The Wildcats also picked up a 57-46 victory last Thursday against local rival Furness. Bok took a commanding 33-19 lead at halftime, but when the team scored just four points in the third quarter, the advantage suddenly shrunk to two. Pope led the Wildcats with 18 points, while Green, who drops his football nickname "Feathers" on the basketball court, had 16.

"We are just playing for respect and bragging rights," he said.

On the football field, Green had no problem getting respect from his Public League foes as "Feathers," and ranked among the city’s best rushers in the process. He finished his high-school career with 1,009 yards, making him the first rusher in Bok history to break the 1,000-yard plateau. He also set a school single-game rushing record with 223 yards against Mastbaum, and broke it again with a 227-yard performance against Edison. He’ll play in the city all-star game later this year.

Green is hoping to play college football at Shippensburg or Delaware State.

More importantly, his offensive contributions played a major role in Bok finishing 5-0 in Division D play and 7-2 overall.

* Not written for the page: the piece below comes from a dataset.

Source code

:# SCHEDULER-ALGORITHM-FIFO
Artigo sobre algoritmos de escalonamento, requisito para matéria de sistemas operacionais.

Brown also played both sports, but Bok’s season-ending 24-6 win over Edison likely marked the end of his football career. The senior plans to play college basketball, and already has been accepted to Division III Albright College, but Virginia State and Virginia Union are still in the running.

"[Albright] is close to home, has a nice program and I know a lot of people up there," he said.

Before going their separate ways, both seniors plan to do what they can to help the younger players improve.

"I am going out there teaching the younger guys what I know," Green said.

With a win today and some help from Audenried, this year’s Bok team would be the first to make the playoffs since the 2000 season, when they won the Division E title, which no longer exists.

By next season, Brown is confident that the Wildcats will be even more prepared for the playoffs.

"By next year, I’d like to see Chris [Seaborn], James [Pope] and the twins [Allen and Kenny Major] step up big time," he said. SPR

Ineligible player costs Southern

Everything was going exactly as planned for the Southern boys’ basketball team. The Rams were leading the Division D race with an 11-1 record, making them serious Public League championship contenders.

Those playoff hopes vanished Monday afternoon when coach George Anderson discovered that forward Ray Alexander was actually a fifth-year senior, making him ineligible and converting those 11 wins into losses.

With report cards coming out Tuesday, Anderson was checking athletes’ grades. The coach said he checked the status of his players at the beginning of the season, but didn’t notice anything amiss.

"I neglected to look at the date of the roll sheet," he said. "I thought [Alexander’s] first year [at Southern] was his junior year."

The senior spent his first two years at Strawberry Mansion before transferring to Southern, where he was enrolled in an alternative program to help students catch up on credits.

The coach broke the disappointing news to his players after Tuesday’s 72-27 win over Prep Charter, which will stand in the team’s record. Some of the players, who had been envisioning a trip to the championship, broke down. "It was an emotional meeting," Anderson said. "I had to try and use it as a learning experience. That was an example of me not doing what I was supposed to do."